Currently, in the UK questions such as these are theoretically and empirically under-researched. Thus we concur with Godkin et al that, ‘[a]s the field of clinical ethics continues to grow and gain prominence, the need to attain knowledge about benchmarks, best practices, and measures of effectiveness becomes increasingly significant.’77 Our research aims to add to that knowledge. It would be unfortunate if any move towards institutionalisation of CECs were to occur without any real sense of their value. Indeed, this would mimic the situation that developed in the United States, where committees began small and increasingly expanded in authority – receiving legislative backing in some states – without proper evaluation.
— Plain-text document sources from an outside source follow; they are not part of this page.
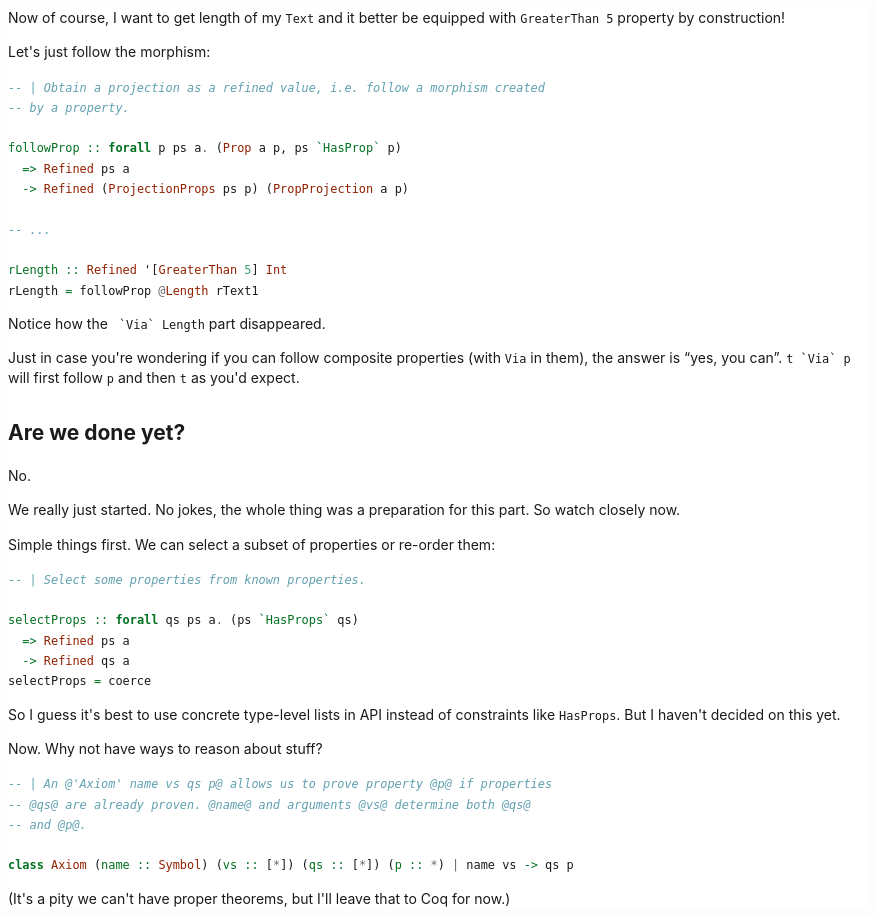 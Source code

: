 Now of course, I want to get length of my `Text` and it better be equipped
with `GreaterThan 5` property by construction!

Let's just follow the morphism:

```haskell
-- | Obtain a projection as a refined value, i.e. follow a morphism created
-- by a property.

followProp :: forall p ps a. (Prop a p, ps `HasProp` p)
  => Refined ps a
  -> Refined (ProjectionProps ps p) (PropProjection a p)

-- ...

rLength :: Refined '[GreaterThan 5] Int
rLength = followProp @Length rText1
```

Notice how the ``` `Via` Length``` part disappeared.

Just in case you're wondering if you can follow composite properties (with
`Via` in them), the answer is “yes, you can”. ```t `Via` p``` will first
follow `p` and then `t` as you'd expect.

## Are we done yet?

No.

We really just started. No jokes, the whole thing was a preparation for this
part. So watch closely now.

Simple things first. We can select a subset of properties or re-order them:

```haskell
-- | Select some properties from known properties.

selectProps :: forall qs ps a. (ps `HasProps` qs)
  => Refined ps a
  -> Refined qs a
selectProps = coerce
```

So I guess it's best to use concrete type-level lists in API instead of
constraints like `HasProps`. But I haven't decided on this yet.

Now. Why not have ways to reason about stuff?

```haskell
-- | An @'Axiom' name vs qs p@ allows us to prove property @p@ if properties
-- @qs@ are already proven. @name@ and arguments @vs@ determine both @qs@
-- and @p@.

class Axiom (name :: Symbol) (vs :: [*]) (qs :: [*]) (p :: *) | name vs -> qs p
```

(It's a pity we can't have proper theorems, but I'll leave that to Coq for
now.)
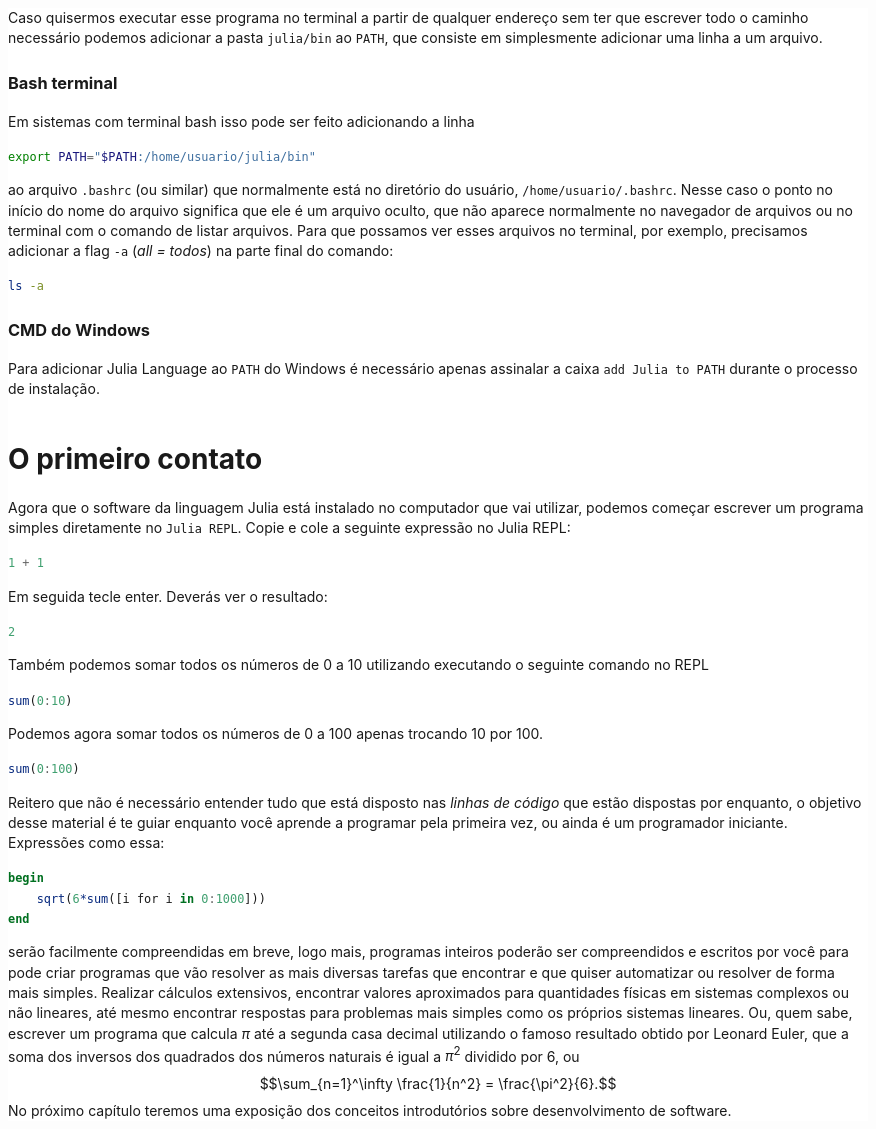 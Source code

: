 Caso quisermos executar esse programa no terminal a partir de qualquer endereço sem ter que escrever todo o caminho necessário podemos adicionar a pasta `julia/bin` ao `PATH`, que consiste em simplesmente adicionar uma linha a um arquivo. 
### Bash terminal
Em sistemas com terminal bash isso pode ser feito adicionando a linha
```bash 
export PATH="$PATH:/home/usuario/julia/bin"
```
ao arquivo `.bashrc` (ou similar) que normalmente está no diretório do usuário, `/home/usuario/.bashrc`. Nesse caso o ponto no início do nome do arquivo significa que ele é um arquivo oculto, que não aparece normalmente no navegador de arquivos ou no terminal com o comando de listar arquivos. Para que possamos ver esses arquivos no terminal, por exemplo, precisamos adicionar a flag `-a` (_all = todos_) na parte final do comando:
```bash 
ls -a
```
### CMD do Windows
Para adicionar Julia Language ao `PATH` do Windows é necessário apenas assinalar a caixa `add Julia to PATH` durante o processo de instalação.
# O primeiro contato
Agora que o software da linguagem Julia está instalado no computador que vai utilizar, podemos começar escrever um programa simples diretamente no `Julia REPL`. Copie e cole a seguinte expressão no Julia REPL:
```julia
1 + 1
```
Em seguida tecle enter. 
Deverás ver o resultado: 
```julia
2
```
Também podemos somar todos os números de 0 a 10 utilizando executando o seguinte comando no REPL 
```julia
sum(0:10)
```
Podemos agora somar todos os números de 0 a 100 apenas trocando 10 por 100. 
```julia
sum(0:100)
```
Reitero que não é necessário entender tudo que está disposto nas _linhas de código_ que estão dispostas por enquanto, o objetivo desse material é te guiar enquanto você aprende a programar pela primeira vez, ou ainda é um programador iniciante. Expressões como essa:
```julia
begin 
	sqrt(6*sum([i for i in 0:1000]))
end
```
serão facilmente compreendidas em breve, logo mais, programas inteiros poderão ser compreendidos e escritos por você para pode criar programas que vão resolver as mais diversas tarefas que encontrar e que quiser automatizar ou resolver de forma mais simples. Realizar cálculos extensivos, encontrar valores aproximados para quantidades físicas em sistemas complexos ou não lineares, até mesmo encontrar respostas para problemas mais simples como os próprios sistemas lineares. Ou, quem sabe, escrever um programa que calcula $\pi$ até a segunda casa decimal utilizando o famoso resultado obtido por Leonard Euler, que a soma dos inversos dos quadrados dos números naturais é igual a $\pi^2$ dividido por 6, ou $$\sum_{n=1}^\infty \frac{1}{n^2} = \frac{\pi^2}{6}.$$ No próximo capítulo teremos uma exposição dos conceitos introdutórios sobre desenvolvimento de software.
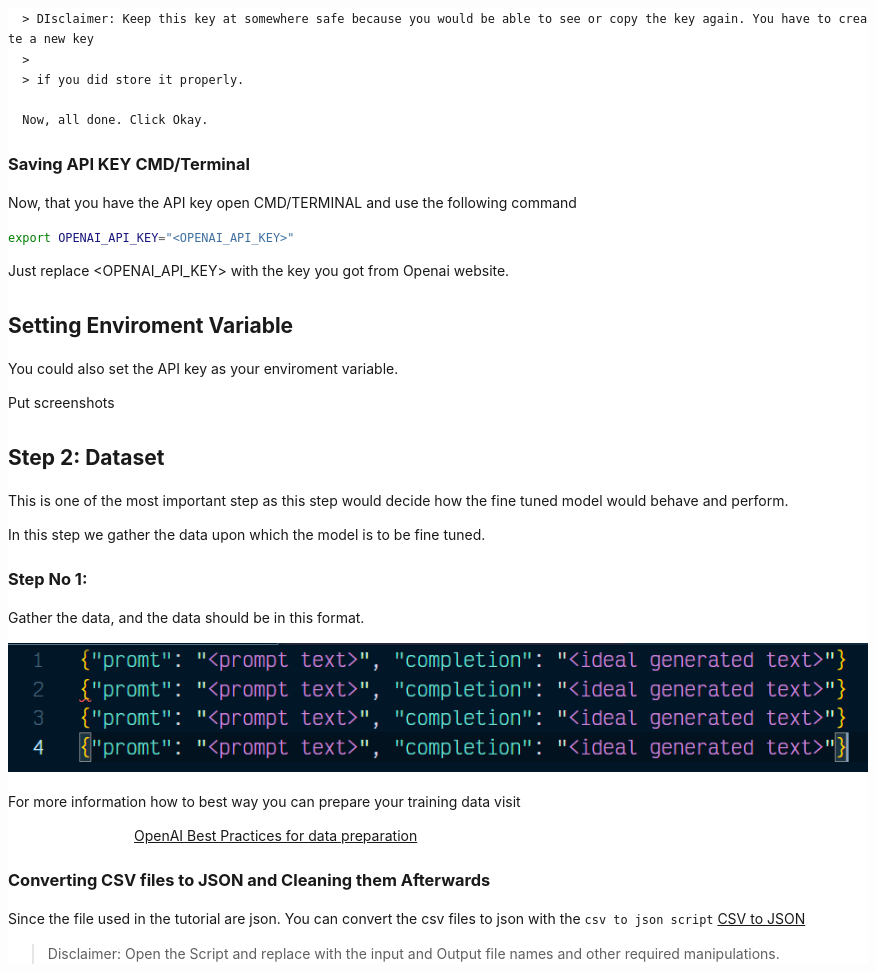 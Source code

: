       > DIsclaimer: Keep this key at somewhere safe because you would be able to see or copy the key again. You have to create a new key
      > 
      > if you did store it properly.
      
      Now, all done. Click Okay. 
   
   ### Saving API KEY CMD/Terminal
   
   Now, that you have the API key open CMD/TERMINAL and use the following command

```bash
export OPENAI_API_KEY="<OPENAI_API_KEY>"
```

Just replace <OPENAI_API_KEY> with the key you got from Openai website. 

## Setting Enviroment Variable

You could also set the API key as your enviroment variable. 

Put screenshots

## Step 2: Dataset

This is one of the most important step as this step would decide how the fine tuned model would behave and perform.

In this step we gather the data upon which the model is to be fine tuned.

### Step No 1:

Gather the data, and the data should be in this format.

![Data Format](images/step-1-dataset.PNG)

For more information how to best way you can prepare your training data visit

                                [OpenAI Best Practices for data preparation](https://platform.openai.com/docs/guides/fine-tuning/preparing-your-dataset)

### Converting CSV files to JSON and Cleaning them Afterwards

Since the file used in the tutorial are json. You can convert the csv files to json with the `csv to json script` [CSV to JSON](./csv-to-json.py)

> Disclaimer: Open the Script and replace with the input and Output file names and other required manipulations.

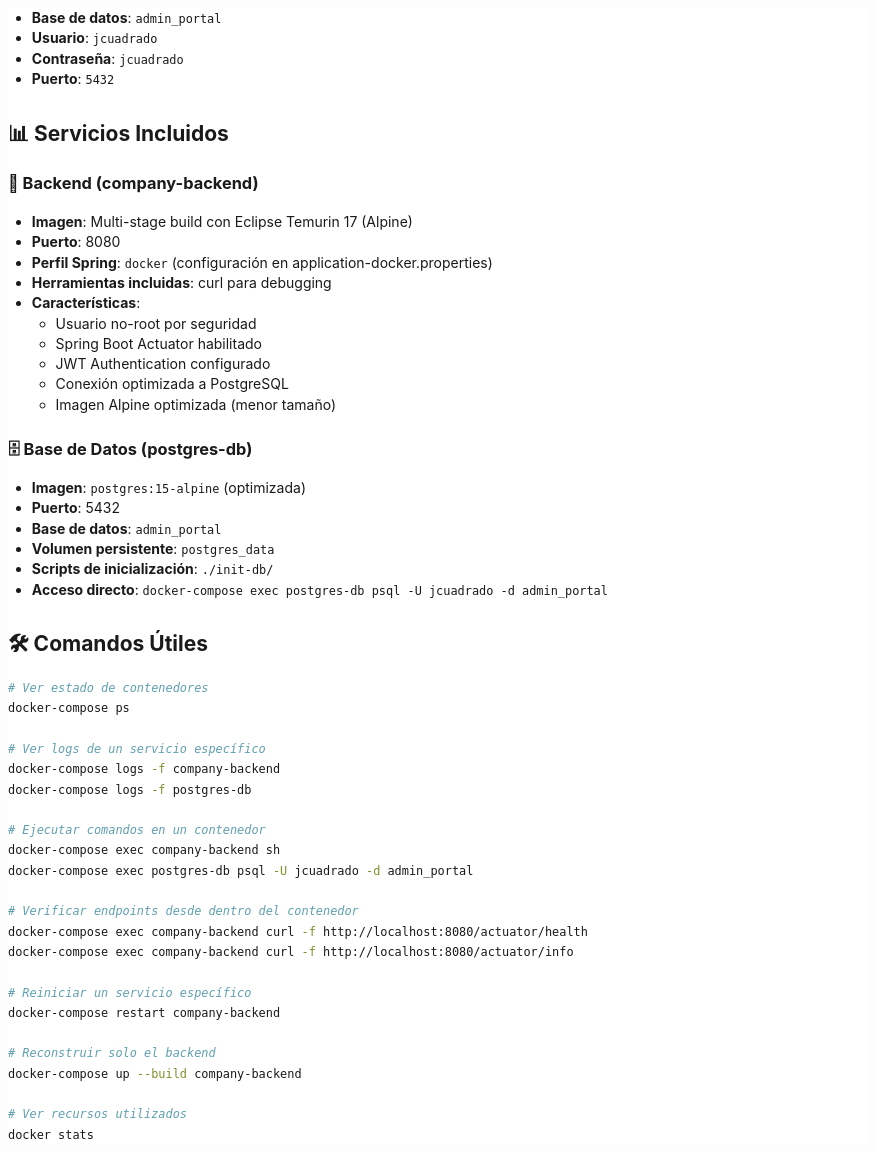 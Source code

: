 - **Base de datos**: `admin_portal`
- **Usuario**: `jcuadrado`
- **Contraseña**: `jcuadrado`
- **Puerto**: `5432`

## 📊 Servicios Incluidos

### 🔧 Backend (company-backend)
- **Imagen**: Multi-stage build con Eclipse Temurin 17 (Alpine)
- **Puerto**: 8080
- **Perfil Spring**: `docker` (configuración en application-docker.properties)
- **Herramientas incluidas**: curl para debugging
- **Características**:
  - Usuario no-root por seguridad
  - Spring Boot Actuator habilitado
  - JWT Authentication configurado
  - Conexión optimizada a PostgreSQL
  - Imagen Alpine optimizada (menor tamaño)

### 🗄️ Base de Datos (postgres-db)
- **Imagen**: `postgres:15-alpine` (optimizada)
- **Puerto**: 5432
- **Base de datos**: `admin_portal`
- **Volumen persistente**: `postgres_data`
- **Scripts de inicialización**: `./init-db/`
- **Acceso directo**: `docker-compose exec postgres-db psql -U jcuadrado -d admin_portal`

## 🛠️ Comandos Útiles

```bash
# Ver estado de contenedores
docker-compose ps

# Ver logs de un servicio específico
docker-compose logs -f company-backend
docker-compose logs -f postgres-db

# Ejecutar comandos en un contenedor
docker-compose exec company-backend sh
docker-compose exec postgres-db psql -U jcuadrado -d admin_portal

# Verificar endpoints desde dentro del contenedor
docker-compose exec company-backend curl -f http://localhost:8080/actuator/health
docker-compose exec company-backend curl -f http://localhost:8080/actuator/info

# Reiniciar un servicio específico
docker-compose restart company-backend

# Reconstruir solo el backend
docker-compose up --build company-backend

# Ver recursos utilizados
docker stats
```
In the United Kingdom we still have the opportunity to give attention to questions concerning the value and functioning of ethics committees before they are institutionalised. Modern healthcare delivery is highly complex and it is plausible that in some areas at least there are serious ethical (and legal) issues raised by the offer of treatment. While legal questions often have relatively straightforward answers, ethical dilemmas are generally more complex. However, their impact on the provision of services, on those delivering and receiving them, is of great importance. This mandates serious consideration of whether or not the provision of formalised advice by a clinical ethics committee is able to enhance decision-making and to foster the principled approach to patient care that everyone surely desires.